The Vicious Circle

Join us at the Round Table in the Algonquin Hotel for luncheons filled with wisecracks, wordplay, and witticisms
"The price of admission is a serpent's tongue and a half-concealed stiletto."

Join Us

About Us

We began our meetings at the Round Table in June, 1919, as a bit of a practical joke.

Read More

Events

  • Wednesday is “I can give you a sentence” day where punsters reign supreme. Last week’s winner was Parker who transformed “horticulture” into “You can lead a whore to culture but you can’t make her think.” Dorothy must be the exception that proves the rule.

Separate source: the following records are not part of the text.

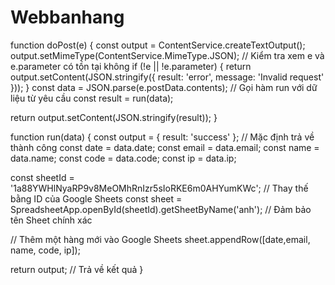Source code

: # Webbanhang
function doPost(e) {
  const output = ContentService.createTextOutput();
  output.setMimeType(ContentService.MimeType.JSON);
  // Kiểm tra xem e và e.parameter có tồn tại không
  if (!e || !e.parameter) {
    return output.setContent(JSON.stringify({ result: 'error', message: 'Invalid request' }));
  }
  const data = JSON.parse(e.postData.contents);
  // Gọi hàm run với dữ liệu từ yêu cầu
  const result = run(data);

  return output.setContent(JSON.stringify(result));
}

function run(data) {
  const output = { result: 'success' }; // Mặc định trả về thành công
  const date = data.date;
  const email = data.email;
  const name = data.name;
  const code = data.code;
  const ip = data.ip;

  const sheetId = '1a88YWHlNyaRP9v8MeOMhRnIzr5sIoRKE6m0AHYumKWc'; // Thay thế bằng ID của Google Sheets
  const sheet = SpreadsheetApp.openById(sheetId).getSheetByName('anh'); // Đảm bảo tên Sheet chính xác

  // Thêm một hàng mới vào Google Sheets
  sheet.appendRow([date,email, name, code, ip]);

  return output; // Trả về kết quả
}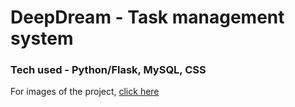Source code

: # DeepDream - Task management system

### Tech used - **Python/Flask, MySQL, CSS**

For images of the project, [click here](https://angel.co/projects/588693-deepdream?src=more_projectsm)

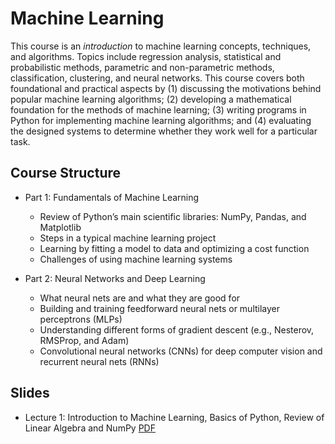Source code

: # Machine Learning 

This course is an *introduction* to machine learning concepts, techniques, and algorithms. Topics include regression analysis, statistical and probabilistic methods, parametric and non-parametric methods, classification, clustering, and neural networks. This course covers both foundational and practical aspects by (1) discussing the motivations behind popular machine learning algorithms; (2) developing a mathematical foundation for the methods of machine learning; (3) writing programs in Python for implementing machine learning algorithms; and (4) evaluating the designed systems to determine whether they work well for a particular task.

## Course Structure

- Part 1: Fundamentals of Machine Learning
    - Review of Python’s main scientific libraries: NumPy, Pandas, and Matplotlib
    - Steps in a typical machine learning project
    - Learning by fitting a model to data and optimizing a cost function 
    - Challenges of using machine learning systems

- Part 2: Neural Networks and Deep Learning
    - What neural nets are and what they are good for 
    - Building and training feedforward neural nets or multilayer perceptrons (MLPs)
    - Understanding different forms of gradient descent (e.g., Nesterov, RMSProp, and Adam)
    - Convolutional neural networks (CNNs) for deep computer vision and recurrent neural nets (RNNs)

## Slides 
- Lecture 1: Introduction to Machine Learning, Basics of Python, Review of Linear Algebra and NumPy [PDF](https://github.com/farhad-pourkamali/machine-learning/blob/main/01_lecture1.pdf)
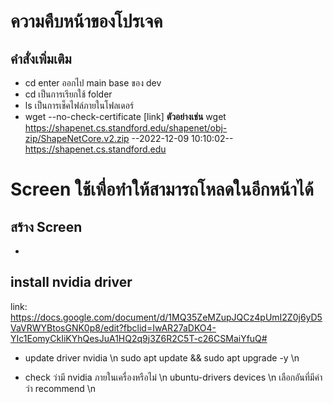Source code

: # ความคืบหน้าของโปรเจค

## **คำสั่งเพิ่มเติม** 
* cd enter ออกไป main base ของ dev 
* cd เป็นการเรียกใช้ folder 
* ls เป็นการเช็คไฟล์ภายในโฟลเดอร์ 
* wget --no-check-certificate [link] 
**ตัวอย่างเช่น** 
wget https://shapenet.cs.standford.edu/shapenet/obj-zip/ShapeNetCore.v2.zip 
--2022-12-09 10:10:02-- https://shapenet.cs.standford.edu 

# Screen ใช้เพื่อทำให้สามารถโหลดในอีกหน้าได้ 
## สร้าง Screen 
- 









## install nvidia driver 
link: https://docs.google.com/document/d/1MQ35ZeMZupJQCz4pUmI2Z0j6yD5VaVRWYBtosGNK0p8/edit?fbclid=IwAR27aDKO4-YIc1EomyCkIiKYhQesJuA1HQ2q9j3Z6R2C5T-c26CSMaiYfuQ# 

* update driver nvidia \n
sudo apt update && sudo apt upgrade -y \n

* check ว่ามี nvidia ภายในเครื่องหรือไม่ \n
ubuntu-drivers devices \n
เลือกอันที่มีคำว่า recommend \n



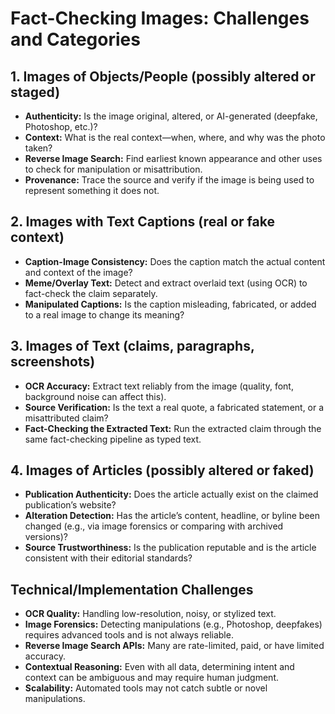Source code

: # Fact-Checking Images: Challenges and Categories

## 1. Images of Objects/People (possibly altered or staged)
- **Authenticity:** Is the image original, altered, or AI-generated (deepfake, Photoshop, etc.)?
- **Context:** What is the real context—when, where, and why was the photo taken?
- **Reverse Image Search:** Find earliest known appearance and other uses to check for manipulation or misattribution.
- **Provenance:** Trace the source and verify if the image is being used to represent something it does not.

## 2. Images with Text Captions (real or fake context)
- **Caption-Image Consistency:** Does the caption match the actual content and context of the image?
- **Meme/Overlay Text:** Detect and extract overlaid text (using OCR) to fact-check the claim separately.
- **Manipulated Captions:** Is the caption misleading, fabricated, or added to a real image to change its meaning?

## 3. Images of Text (claims, paragraphs, screenshots)
- **OCR Accuracy:** Extract text reliably from the image (quality, font, background noise can affect this).
- **Source Verification:** Is the text a real quote, a fabricated statement, or a misattributed claim?
- **Fact-Checking the Extracted Text:** Run the extracted claim through the same fact-checking pipeline as typed text.

## 4. Images of Articles (possibly altered or faked)
- **Publication Authenticity:** Does the article actually exist on the claimed publication’s website?
- **Alteration Detection:** Has the article’s content, headline, or byline been changed (e.g., via image forensics or comparing with archived versions)?
- **Source Trustworthiness:** Is the publication reputable and is the article consistent with their editorial standards?

## Technical/Implementation Challenges
- **OCR Quality:** Handling low-resolution, noisy, or stylized text.
- **Image Forensics:** Detecting manipulations (e.g., Photoshop, deepfakes) requires advanced tools and is not always reliable.
- **Reverse Image Search APIs:** Many are rate-limited, paid, or have limited accuracy.
- **Contextual Reasoning:** Even with all data, determining intent and context can be ambiguous and may require human judgment.
- **Scalability:** Automated tools may not catch subtle or novel manipulations.
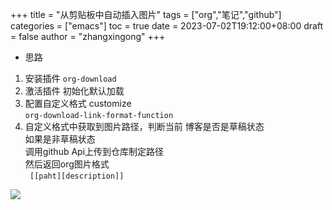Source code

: +++
title = "从剪贴板中自动插入图片"
tags = ["org","笔记","github"]
categories = ["emacs"]
toc = true
date = 2023-07-02T19:12:00+08:00
draft = false
author = "zhangxingong"
+++

* 思路  
1) 安装插件 `org-download`
2) 激活插件  初始化默认加载
3) 配置自定义格式 customize  
`org-download-link-format-function`
4) 自定义格式中获取到图片路径，判断当前
博客是否是草稿状态  
如果是非草稿状态  
调用github Api上传到仓库制定路径  
然后返回org图片格式  
 ` [[paht][description]]`

![](/img/paste-clipboard-sample.png)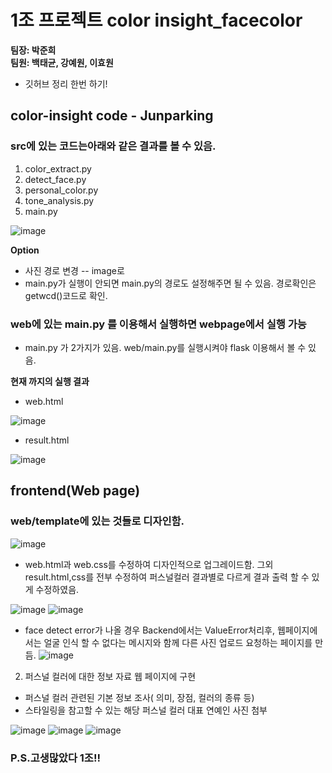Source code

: # **1조 프로젝트 color insight_facecolor** <br>
**팀장: 박준희** <br>
**팀원: 백태균, 강예원, 이효원**

* 깃허브 정리 한번 하기!

## color-insight code - Junparking
### src에 있는 코드는아래와 같은 결과를 볼 수 있음.
1. color_extract.py
2. detect_face.py
3. personal_color.py
4. tone_analysis.py
5. main.py

![image](https://github.com/Be-1st/Personal_Face_color/assets/141213047/5eb23fe3-020c-49ac-9c85-ea4653c83d85)

**Option**
* 사진 경로 변경 -- image로
* main.py가 실행이 안되면 main.py의 경로도 설정해주면 될 수 있음. 경로확인은 getwcd()코드로 확인.


### web에 있는 main.py 를 이용해서 실행하면 webpage에서 실행 가능

* main.py 가 2가지가 있음. web/main.py를 실행시켜야 flask 이용해서 볼 수 있음.

**현재 까지의 실행 결과**
* web.html

![image](https://github.com/Be-1st/Personal_Face_color/assets/141213047/8d56b610-bbc7-42d7-8120-7dcff44664d2)

* result.html
  
![image](https://github.com/Be-1st/Personal_Face_color/assets/141213047/1ac7df53-bc78-43da-9e76-6ad787c3a68f)


## frontend(Web page) 
### web/template에 있는 것들로 디자인함. 

 ![image](https://github.com/Be-1st/Personal_Face_color/assets/141213047/e3b52df5-5b41-4521-be08-f950e7dad924)


- web.html과 web.css를 수정하여 디자인적으로 업그레이드함. 그외 result.html,css를 전부 수정하여 퍼스널컬러 결과별로 다르게 결과 출력 할 수 있게 수정하였음. 

![image](https://github.com/Be-1st/Personal_Face_color/assets/141213047/a1592d18-f0cf-4028-ab71-d1819b2da65b)
![image](https://github.com/Be-1st/Personal_Face_color/assets/141213047/67a29aed-cc23-42ca-ad85-0b58227b0d72)



- face detect error가 나올 경우 Backend에서는 ValueError처리후, 웹페이지에서는 얼굴 인식 할 수 없다는 메시지와 함께 다른 사진 업로드 요청하는 페이지를 만듬.
![image](https://github.com/Be-1st/Personal_Face_color/assets/141213047/ce1b32e2-2077-4f92-8a9a-40ad08d1ecee)

2) 퍼스널 컬러에 대한 정보 자료 웹 페이지에 구현
- 퍼스널 컬러 관련된 기본 정보 조사( 의미, 장점, 컬러의 종류 등)
- 스타일링을 참고할 수 있는 해당 퍼스널 컬러 대표 연예인 사진 첨부 

![image](https://github.com/Be-1st/Personal_Face_color/assets/141213047/de137071-645e-4ec5-aedc-3ed3e6917c4e)
![image](https://github.com/Be-1st/Personal_Face_color/assets/141213047/571742ff-c05e-4c23-baaf-e393840ac604)
![image](https://github.com/Be-1st/Personal_Face_color/assets/141213047/41e505e9-8c40-46fa-a5f2-a571fda7bf06)



### P.S.고생많았다 1조!!
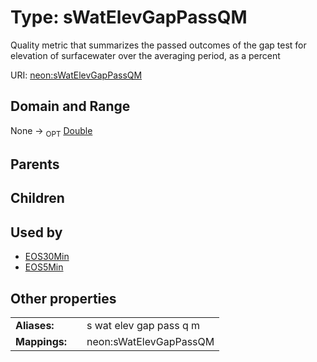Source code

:
# Type: sWatElevGapPassQM


Quality metric that summarizes the passed outcomes of the gap test for elevation of surfacewater over the averaging period, as a percent

URI: [neon:sWatElevGapPassQM](https://data.neonscience.org/sWatElevGapPassQM)


## Domain and Range

None ->  <sub>OPT</sub> [Double](types/Double.md)

## Parents


## Children


## Used by

 * [EOS30Min](EOS30Min.md)
 * [EOS5Min](EOS5Min.md)

## Other properties

|  |  |  |
| --- | --- | --- |
| **Aliases:** | | s wat elev gap pass q m |
| **Mappings:** | | neon:sWatElevGapPassQM |

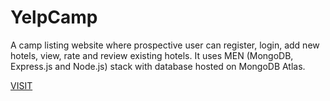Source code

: # YelpCamp
A camp listing website where prospective user can register, login, add new hotels, view, rate and review existing hotels. It uses MEN (MongoDB, Express.js and Node.js) stack with database hosted on MongoDB Atlas.

[VISIT](https://hotel-finder-100.herokuapp.com/)
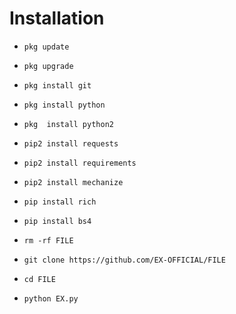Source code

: 
# Installation



- `pkg update`

- `pkg upgrade`

- `pkg install git`

- `pkg install python`

- `pkg  install python2`

- `pip2 install requests`

- `pip2 install requirements`

- `pip2 install mechanize`

- `pip install rich`

- `pip install bs4`

- `rm -rf FILE`

- `git clone https://github.com/EX-OFFICIAL/FILE`

- `cd FILE`

- `python EX.py`




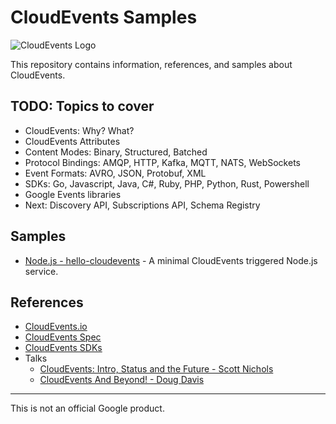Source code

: # CloudEvents Samples

![CloudEvents Logo](https://avatars.githubusercontent.com/u/32076828?s=200&v=4)

This repository contains information, references, and samples about CloudEvents.

## TODO: Topics to cover

* CloudEvents: Why? What?
* CloudEvents Attributes
* Content Modes: Binary, Structured, Batched
* Protocol Bindings: AMQP, HTTP, Kafka, MQTT, NATS, WebSockets
* Event Formats: AVRO, JSON, Protobuf, XML
* SDKs: Go, Javascript, Java, C#, Ruby, PHP, Python, Rust, Powershell
* Google Events libraries
* Next: Discovery API, Subscriptions API, Schema Registry

## Samples

* [Node.js - hello-cloudevents](./hello-cloudevents/) - A minimal CloudEvents triggered Node.js service.

## References

* [CloudEvents.io](https://cloudevents.io/)
* [CloudEvents Spec](https://github.com/cloudevents/spec)
* [CloudEvents SDKs](https://github.com/cloudevents/)
* Talks
  * [CloudEvents: Intro, Status and the Future - Scott Nichols](https://youtu.be/m1sT-BuA9WU)
  * [CloudEvents And Beyond! - Doug Davis](https://youtu.be/bJTUttZr-Ck)

-------

This is not an official Google product.
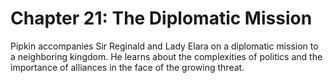 # Chapter 21: The Diplomatic Mission

Pipkin accompanies Sir Reginald and Lady Elara on a diplomatic mission to a neighboring kingdom. He learns about the complexities of politics and the importance of alliances in the face of the growing threat.
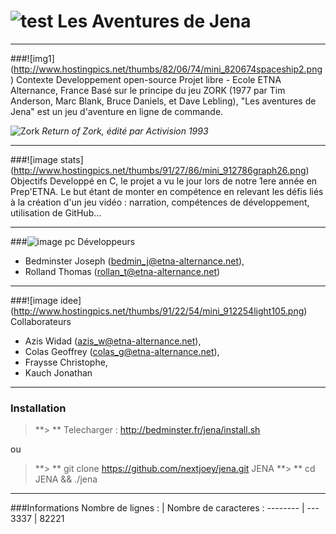 ![test](http://img11.hostingpics.net/pics/594964large2.jpg)
Les Aventures de Jena
===================
***
###![img1] (http://www.hostingpics.net/thumbs/82/06/74/mini_820674spaceship2.png) Contexte
Developpement open-source
Projet libre - Ecole ETNA Alternance, France
Basé sur le principe du jeu ZORK (1977 par Tim Anderson, Marc Blank, Bruce Daniels, et Dave Lebling), "Les aventures de Jena" est un jeu d'aventure en ligne de commande.
   
![Zork](http://img11.hostingpics.net/pics/146935returntozork1.gif)
*Return of Zork, édité par Activision 1993*
***
###![image stats] (http://www.hostingpics.net/thumbs/91/27/86/mini_912786graph26.png) Objectifs
Developpé en C, le projet a vu le jour lors de notre 1ere année en Prep'ETNA.
Le but étant de monter en compétence en relevant les défis liés à la création d'un jeu vidéo : narration, compétences de développement, utilisation de GitHub...
***
###![image pc](http://www.hostingpics.net/thumbs/96/92/11/mini_969211webprogramming.png) Développeurs
 - Bedminster Joseph (bedmin_j@etna-alternance.net),
 - Rolland Thomas (rollan_t@etna-alternance.net)
***
###![image idee] (http://www.hostingpics.net/thumbs/91/22/54/mini_912254light105.png) Collaborateurs
  - Azis Widad (azis_w@etna-alternance.net),
  - Colas Geoffrey (colas_g@etna-alternance.net),
  - Fraysse Christophe,
  - Kauch Jonathan
***
### Installation
> **> ** Telecharger : http://bedminster.fr/jena/install.sh
   
ou
   
> **> ** git clone https://github.com/nextjoey/jena.git JENA
> **> ** cd JENA && ./jena
***
###Informations
Nombre de lignes : | Nombre de caracteres :
-------- | ---
3337 | 82221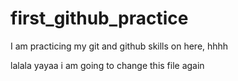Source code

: # first_github_practice
I am practicing my git  and github skills on here, 
hhhh

lalala
yayaa
i am going to change this file again
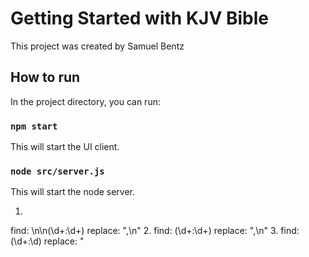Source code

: # Getting Started with KJV Bible

This project was created by Samuel Bentz

## How to run

In the project directory, you can run:

### `npm start`

This will start the UI client.

### `node src/server.js`

This will start the node server.


1.
find:
\n\n(\d+:\d+) 
replace:
",\n"
2.
find:
 (\d+:\d+) 
replace: 
",\n"
3.
find:
(\d+:\d) 
replace:
"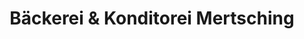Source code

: ---
title: "Bäckerei & Konditorei Mertsching"
url: /schwarzenberg-erzgeb/baeckerei-und-konditorei-mertsching-am-lindengarten/
shop: Bäckerei
---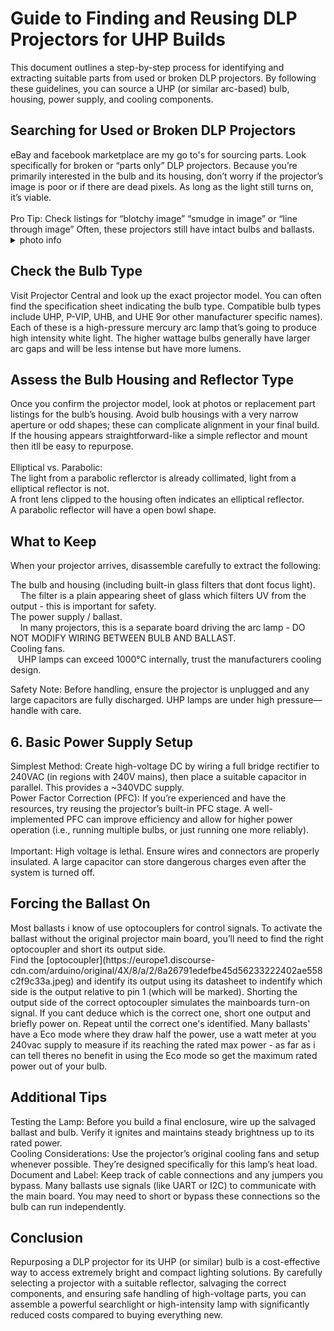 <h1>Guide to Finding and Reusing DLP Projectors for UHP Builds</h1>

This document outlines a step-by-step process for identifying and extracting suitable parts from used or broken DLP projectors. By following these guidelines, you can source a UHP (or similar arc-based) bulb, housing, power supply, and cooling components.

<h2>Searching for Used or Broken DLP Projectors</h2>
eBay and facebook marketplace are my go to's for sourcing parts. Look specifically for broken or “parts only” DLP projectors. Because you’re primarily interested in the bulb and its housing, don’t worry if the projector’s image is poor or if there are dead pixels. As long as the light still turns on, it’s viable.<br />
<br />
Pro Tip: Check listings for “blotchy image” “smudge in image” or “line through image” Often, these projectors still have intact bulbs and ballasts.

<details> <summary>photo info</summary> 1. a typical listing on ebay showing “for repair or parts” <br /> 2. the state of the projector doesn’t matter as long as it can power on and produce some light </details>

<h2>Check the Bulb Type</h2>

Visit Projector Central and look up the exact projector model. You can often find the specification sheet indicating the bulb type.
Compatible bulb types include UHP, P-VIP, UHB, and UHE 9or other manufacturer specific names). Each of these is a high-pressure mercury arc lamp that’s going to produce high intensity white light. The higher wattage bulbs generally have larger arc gaps and will be less intense but have more lumens.

<h2>Assess the Bulb Housing and Reflector Type</h2>

Once you confirm the projector model, look at photos or replacement part listings for the bulb’s housing.
Avoid bulb housings with a very narrow aperture or odd shapes; these can complicate alignment in your final build.
If the housing appears straightforward-like a simple reflector and mount then itll be easy to repurpose.<br />
<br />
Elliptical vs. Parabolic: <br />
  The light from a parabolic reflerctor is already collimated, light from a elliptical reflector is not.<br />
  A front lens clipped to the housing often indicates an elliptical reflector.<br />
  A parabolic reflector will have a open bowl shape.<br />
 

<h2>What to Keep</h2>
When your projector arrives, disassemble carefully to extract the following:<br />

The bulb and housing (including built-in glass filters that dont focus light). <br />
&nbsp; &nbsp; The filter is a plain appearing sheet of glass which filters UV from the output - this is important for safety.<br />
The power supply / ballast.<br />
&nbsp; &nbsp; In many projectors, this is a separate board driving the arc lamp - DO NOT MODIFY WIRING BETWEEN BULB AND BALLAST.<br />
Cooling fans.<br />
&nbsp; &nbsp;UHP lamps can exceed 1000°C internally, trust the manufacturers cooling design.<br />

Safety Note: Before handling, ensure the projector is unplugged and any large capacitors are fully discharged. UHP lamps are under high pressure—handle with care.

<h2>6. Basic Power Supply Setup</h2>

Simplest Method: Create high-voltage DC by wiring a full bridge rectifier to 240VAC (in regions with 240V mains), then place a suitable capacitor in parallel. This provides a ~340VDC supply. <br />
Power Factor Correction (PFC): If you’re experienced and have the resources, try reusing the projector’s built-in PFC stage. A well-implemented PFC can improve efficiency and allow for higher power operation (i.e., running multiple bulbs, or just running one more reliably).<br />
<br />
Important: High voltage is lethal. Ensure wires and connectors are properly insulated. A large capacitor can store dangerous charges even after the system is turned off.

<h2>Forcing the Ballast On</h2>
Most ballasts i know of use optocouplers for control signals. To activate the ballast without the original projector main board, you’ll need to find the right optocoupler and short its output side. <br />
Find the [optocoupler](https://europe1.discourse-cdn.com/arduino/original/4X/8/a/2/8a26791edefbe45d56233222402ae558c2f9c33a.jpeg) and identify its output using its datasheet to indentify which side is the output relative to pin 1 (which will be marked). Shorting the output side of the correct optocoupler simulates the mainboards turn-on signal. If you cant deduce which is the correct one, short one output and briefly power on. Repeat until the correct one's identified. Many ballasts' have a Eco mode where they draw half the power, use a watt meter at you 240vac supply to measure if its reaching the rated max power - as far as i can tell theres no benefit in using the Eco mode so get the maximum rated power out of your bulb.

<h2>Additional Tips</h2>

Testing the Lamp: Before you build a final enclosure, wire up the salvaged ballast and bulb. Verify it ignites and maintains steady brightness up to its rated power. <br />
Cooling Considerations: Use the projector’s original cooling fans and setup whenever possible. They’re designed specifically for this lamp’s heat load. <br />
Document and Label: Keep track of cable connections and any jumpers you bypass. Many ballasts use signals (like UART or I2C) to communicate with the main board. You may need to short or bypass these connections so the bulb can run independently. <br />

<h2>Conclusion</h2>

Repurposing a DLP projector for its UHP (or similar) bulb is a cost-effective way to access extremely bright and compact lighting solutions. By carefully selecting a projector with a suitable reflector, salvaging the correct components, and ensuring safe handling of high-voltage parts, you can assemble a powerful searchlight or high-intensity lamp with significantly reduced costs compared to buying everything new.
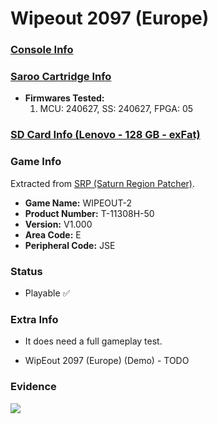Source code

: # Wipeout 2097 (Europe)

### [Console Info](../../../../Info/Consoles/VA13/README.md)

### [Saroo Cartridge Info](../../../../Info/Cartridges/RetroGameParadiseStore/1.32F/README.md)

- <b>Firmwares Tested:</b>
  1. MCU: 240627, SS: 240627, FPGA: 05

### [SD Card Info (Lenovo - 128 GB - exFat)](../../../../Info/SdCards/Lenovo/128GB/exfat/README.md)

### Game Info

Extracted from [SRP (Saturn Region Patcher)](https://segaxtreme.net/resources/saturn-region-patcher.81/download).

- <b>Game Name:</b> WIPEOUT-2
- <b>Product Number:</b> T-11308H-50
- <b>Version:</b> V1.000
- <b>Area Code:</b> E
- <b>Peripheral Code:</b> JSE

### Status

- Playable :white_check_mark:

### Extra Info

- It does need a full gameplay test.

- WipEout 2097 (Europe) (Demo) - TODO

### Evidence

[![](https://img.youtube.com/vi/MgAg4b4bG3w/0.jpg)](https://www.youtube.com/watch?v=MgAg4b4bG3w)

  • On April 1st we’ll be inducting Hamlet the hotel cat into our celebrated circle as he’s clearly one of us. Razor-sharp claws, a biting wit (well, he’s mastered the biting part), laziness surpassing even ours, and a willingness to be fed by our gracious host Frank Case in return for looking adorable and bringing in business.

  • Brevity is the soul of wit. Our esteemed leader Mr. Woolcott this week devastated the Schubert production “Wham!” with his one-word review “Ouch!” Poker games every Saturday night here at the Algonquin. Mr. Case reminds us once again that we may not make good our losses by offering to strip.

  • Thanks to Harpo Marx who removed a party of boaters from our private island last week by running at them stark naked while wielding an ax. If it happens again, Barrymore has offered to fix them with a steely eye and declaim the entire Rime of the Ancient Mariner while holding their arms in a vise-like grip. He will add verisimilitude by wearing a dead seagull around his neck.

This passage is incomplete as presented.